Gurdjieff’in babasının yöntemiyle, çocuklara normalde dinlemek istemeyecekleri   evrensel ve metafizik kavramları yavaş yavaş anlatmak; ölüm, reenkarnasyon, yaptıklarımızın karşılıksız kalmaması gibi kavramları mecazi ifadeler ve hoş hikayelerle telkin etmemiz mümkündür.

Ruhsal ana babalar, ruhsal potansiyeliyle irtibata geçip içsel dürtülerini  ifade etmeye yönlendirilen çocukların hayatlarının herhangi bir anında şu nihai soruları soracaklarına inanırlar:

“Ben kimim?”

“Nereden gedim?”

“Nereye gidiyorum?”

İnsanlık tarafından çağlar boyu beslenen inanca göre, bu sorular üzerinde bir kere ciddi olarak düşünülmeye başlandı mı, ardından kutsal olanı-hakikati  arayış gelecektir.

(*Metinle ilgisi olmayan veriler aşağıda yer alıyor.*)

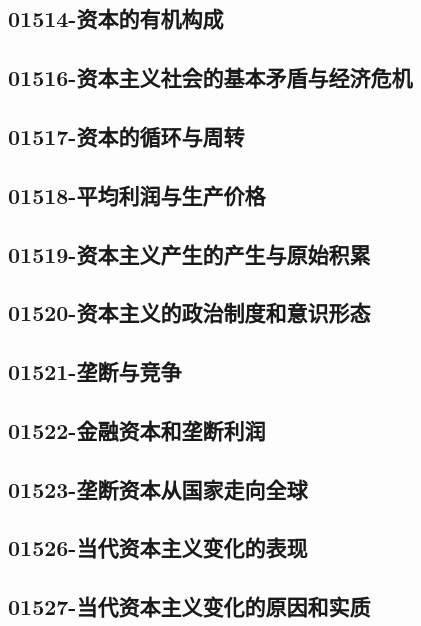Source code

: \subsection{01514-资本的有机构成}

\subsection{01516-资本主义社会的基本矛盾与经济危机}

\subsection{01517-资本的循环与周转}

\subsection{01518-平均利润与生产价格}

\subsection{01519-资本主义产生的产生与原始积累}

\subsection{01520-资本主义的政治制度和意识形态}

\subsection{01521-垄断与竞争}

\subsection{01522-金融资本和垄断利润}

\subsection{01523-垄断资本从国家走向全球}

\subsection{01526-当代资本主义变化的表现}

\subsection{01527-当代资本主义变化的原因和实质}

Budist Dharmapada da, “Arabanın kendisini çeken atı takip etmesi kadar doğallıkla  yapılacaktır bu arayış.” diyerek anlatılır.

Çocukların kafalarını hiçbir anlamı olmayan, saçmalıklarla dolu, korkutucu, zihin açmayan, kalbi ısıtmayan hikayelerle doldurmak onları özlerinden koparmak, evrensel ideallerden mahrum bırakmak demektir.

Erişkinlik yıllarında yaşayacakları boşluklara, anlamsızlıklara, can sıkıntılarına  ve korkulara kapı aralamak demektir.

Yeni Çağın genç nesline bir filiz büyütüyorsak, alt şuur seviyesini derinden etkileyen “ölüm” gibi olguları ruhsal bilgilerle takviye etmenin uygun  bir yolunu bulup öğretmeliyiz.

Çocuğa doğduğu günden itibaren, günlük aktiviteler sırasında,  iyi seçilmiş sözlü-görsel  vasıtalarla ruhsallığı hatırlatmalıyız.

Bu hatırlatma vasıtaları küçük küçük  bile olsa;  günler-yıllar içinde çocuğun alt şuurunda birikerek  “evrensel düzen” nosyonunun burada yer etmesi ustalıkla  gerçekleştirilebilir.

Ve çocuğun ruhsal idrakinin kök salacağı, onu gereksiz korku ve travmalardan koruyacak  sağlam ve kalıcı  zemin böylece hazırlanabilir

Narada durumuna düşmemek için;  sık sık  hatırlamalıyız, hatırlatmalıyız.